Задумался я, однако: кто это принес Володе такую умную книжицу? И зачем она незрячему? Наверное, кто-то ему читал, возможно, что дочь. А он – умница! Всё постигает! Всё видит! Стоп! Тут я поймал себя на этой катахрезе: слепой все видит. Ну что ж, может и так?
***
Мы часто с ним разговаривали о хорошо известном нам обоим старце протоиерее Николае Гурьянове с острова Залита. Я рассказывал о своих с ним встречах, он делился своими.
– Помню, много лет назад приснился мне такой сон, – вспоминал Володя. – Будто нахожусь я в келье у отца Николая, и он спрашивает меня: «Что у тебя случилось?» – «Да вот, – говорю, – батюшка, курить не могу бросить». Действительно, уже долгое время я пытался бросить курить и никак не мог. Батюшка берет меня за правую руку и подносит два мои пальца – указательный и средний – к своим губам и удерживает их так некоторое время… Удивительно, но я проснулся уже с уверенностью, что бросил курить. Тяга к сигаретам совершенно пропала. Вот так, благодаря батюшке, эта пагубная привычка оставила меня. До сих пор сохраняю в себе образ батюшки; часто слышу, как его голос читает во мне Иисусову молитву. Не знаю, что бы было со мной, если бы не встретил я на своем пути отца Николая. Только благодаря ему стал я по-настоящему православным, внутренне распрямился…
24 августа 2002 года протоиерей Николай Гурьянов ушел ко Господу, в блаженную вечность. Помню, как горевал Володя. Да кто тогда не плакал? Весть о кончине быстро разнеслась по всей России, и во многих храмах стали возносить молитвы о упокоении души новопреставленного раба Божия протоиерея Николая.
«Уход такого человека – невосполнимая потеря не только для родных и близких, но и для всех его духовных чад, – сказал Святейший Патриарх. – По-человечески жаль, что в нынешней жизни более не будет возможности обратиться к отцу Николаю за советом, за духовной поддержкой».
Володя не на долго пережил своего старца, но ушел он в путь всея земли не опутанный тенетами слепоты, но полностью духовно зрячим, потому что «свет во тьме светит, и тьма не объяла его» (Ин. 1:5).
Молюсь за раба Божиего Владимира и опять обращаюсь к словам митрополита Антония Сурожского:
«Мы слепы: слепы в своей жизни, слепы в сложной, богатой жизни других, кто с нами связан; слепы в понимании путей Божиих в истории, слепы по отношению к отдельным лицам и к целым группам людей – верующим, неверующим, своим, чужим; к своим так же слепы, как к чужим... Разве это не ясно, если только подумать?
А мы сидим в пыли у врат Иерихонских и воображаем, что зрячи.
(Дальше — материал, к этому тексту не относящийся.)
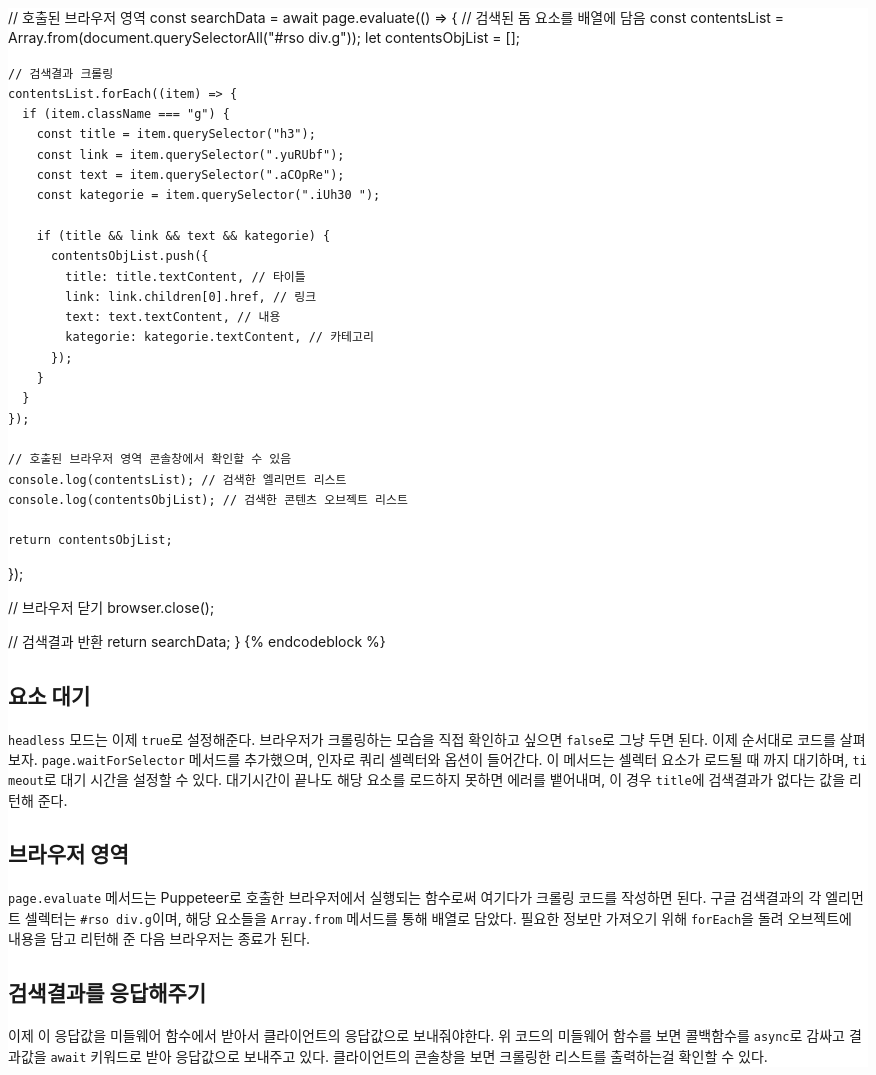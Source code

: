   // 호출된 브라우저 영역
  const searchData = await page.evaluate(() => {
    // 검색된 돔 요소를 배열에 담음
    const contentsList = Array.from(document.querySelectorAll("#rso div.g"));
    let contentsObjList = [];

    // 검색결과 크롤링
    contentsList.forEach((item) => {
      if (item.className === "g") {
        const title = item.querySelector("h3");
        const link = item.querySelector(".yuRUbf");
        const text = item.querySelector(".aCOpRe");
        const kategorie = item.querySelector(".iUh30 ");

        if (title && link && text && kategorie) {
          contentsObjList.push({
            title: title.textContent, // 타이틀
            link: link.children[0].href, // 링크
            text: text.textContent, // 내용
            kategorie: kategorie.textContent, // 카테고리
          });
        }
      }
    });

    // 호출된 브라우저 영역 콘솔창에서 확인할 수 있음
    console.log(contentsList); // 검색한 엘리먼트 리스트
    console.log(contentsObjList); // 검색한 콘텐츠 오브젝트 리스트

    return contentsObjList;
  });

  // 브라우저 닫기
  browser.close();

  // 검색결과 반환
  return searchData;
}
{% endcodeblock %}

## 요소 대기
`headless` 모드는 이제 `true`로 설정해준다. 브라우저가 크롤링하는 모습을 직접 확인하고 싶으면 `false`로 그냥 두면 된다. 이제 순서대로 코드를 살펴보자. `page.waitForSelector` 메서드를 추가했으며, 인자로 쿼리 셀렉터와 옵션이 들어간다. 이 메서드는 셀렉터 요소가 로드될 때 까지 대기하며, `timeout`로 대기 시간을 설정할 수 있다. 대기시간이 끝나도 해당 요소를 로드하지 못하면 에러를 뱉어내며, 이 경우 `title`에 검색결과가 없다는 값을 리턴해 준다.

## 브라우저 영역
`page.evaluate` 메서드는 Puppeteer로 호출한 브라우저에서 실행되는 함수로써 여기다가 크롤링 코드를 작성하면 된다. 구글 검색결과의 각 엘리먼트 셀렉터는 `#rso div.g`이며, 해당 요소들을 `Array.from` 메서드를 통해 배열로 담았다. 필요한 정보만 가져오기 위해 `forEach`을 돌려 오브젝트에 내용을 담고 리턴해 준 다음 브라우저는 종료가 된다.

## 검색결과를 응답해주기
이제 이 응답값을 미들웨어 함수에서 받아서 클라이언트의 응답값으로 보내줘야한다. 위 코드의 미들웨어 함수를 보면 콜백함수를 `async`로 감싸고 결과값을 `await` 키워드로 받아 응답값으로 보내주고 있다. 클라이언트의 콘솔창을 보면 크롤링한 리스트를 출력하는걸 확인할 수 있다.
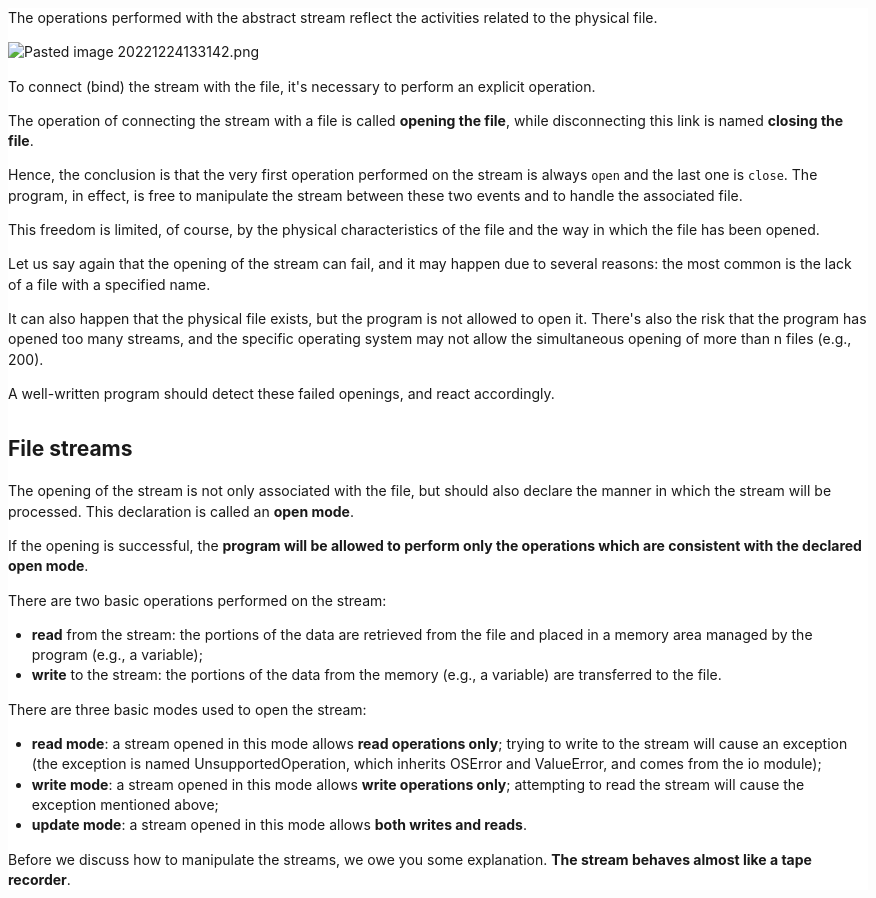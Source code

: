   
  

  

The operations performed with the abstract stream reflect the activities related to the physical file.

![Pasted image 20221224133142.png](/img/user/PROGRAMMING/Python/Netacad%20Python%20Essentials/images/Pasted%20image%2020221224133142.png)
  
To connect (bind) the stream with the file, it's necessary to perform an explicit operation.

The operation of connecting the stream with a file is called **opening the file**, while disconnecting this link is named **closing the file**.

Hence, the conclusion is that the very first operation performed on the stream is always `open` and the last one is `close`. The program, in effect, is free to manipulate the stream between these two events and to handle the associated file.

This freedom is limited, of course, by the physical characteristics of the file and the way in which the file has been opened.

Let us say again that the opening of the stream can fail, and it may happen due to several reasons: the most common is the lack of a file with a specified name.

It can also happen that the physical file exists, but the program is not allowed to open it. There's also the risk that the program has opened too many streams, and the specific operating system may not allow the simultaneous opening of more than n files (e.g., 200).

A well-written program should detect these failed openings, and react accordingly.

## File streams

The opening of the stream is not only associated with the file, but should also declare the manner in which the stream will be processed. This declaration is called an **open mode**.

If the opening is successful, the **program will be allowed to perform only the operations which are consistent with the declared open mode**.

There are two basic operations performed on the stream:

-   **read** from the stream: the portions of the data are retrieved from the file and placed in a memory area managed by the program (e.g., a variable);
-   **write** to the stream: the portions of the data from the memory (e.g., a variable) are transferred to the file.

There are three basic modes used to open the stream:

-   **read mode**: a stream opened in this mode allows **read operations only**; trying to write to the stream will cause an exception (the exception is named UnsupportedOperation, which inherits OSError and ValueError, and comes from the io module);
-   **write mode**: a stream opened in this mode allows **write operations only**; attempting to read the stream will cause the exception mentioned above;
-   **update mode**: a stream opened in this mode allows **both writes and reads**.

  
  

  

Before we discuss how to manipulate the streams, we owe you some explanation. **The stream behaves almost like a tape recorder**.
Проходит Христос, и мы голоса не возвысим, не крикнем о помощи; нет нужды, чтобы нам говорили: “Молчи, не тревожь Учителя”... Что мне от Него нужно? Я все знаю... Что Он может мне дать? Я зрячий, я живой... Неправда! – и слеп, и мертв! И только от Него может быть прозрение, и только от Него может быть жизнь. Но вот, мы не видим этого и не просим – а Он проходит; больше того: останавливается, стучит в дверь ума, сердца, жизни всеми событиями, всеми людьми, всеми переживаниями, всем без исключения, чем полна моя личная жизнь, и жизнь каждого вокруг, и всех, и всего мира, и вселенной. А мы не слышим даже стука, даже гласа Господня, и не отворяем...
Дай нам Господь мужество быть правдивыми, и дай нам Господь радость – радость прозреть! Аминь».
Так кто ж сидит там, у врат Иерихонских? Неужели действительно мы?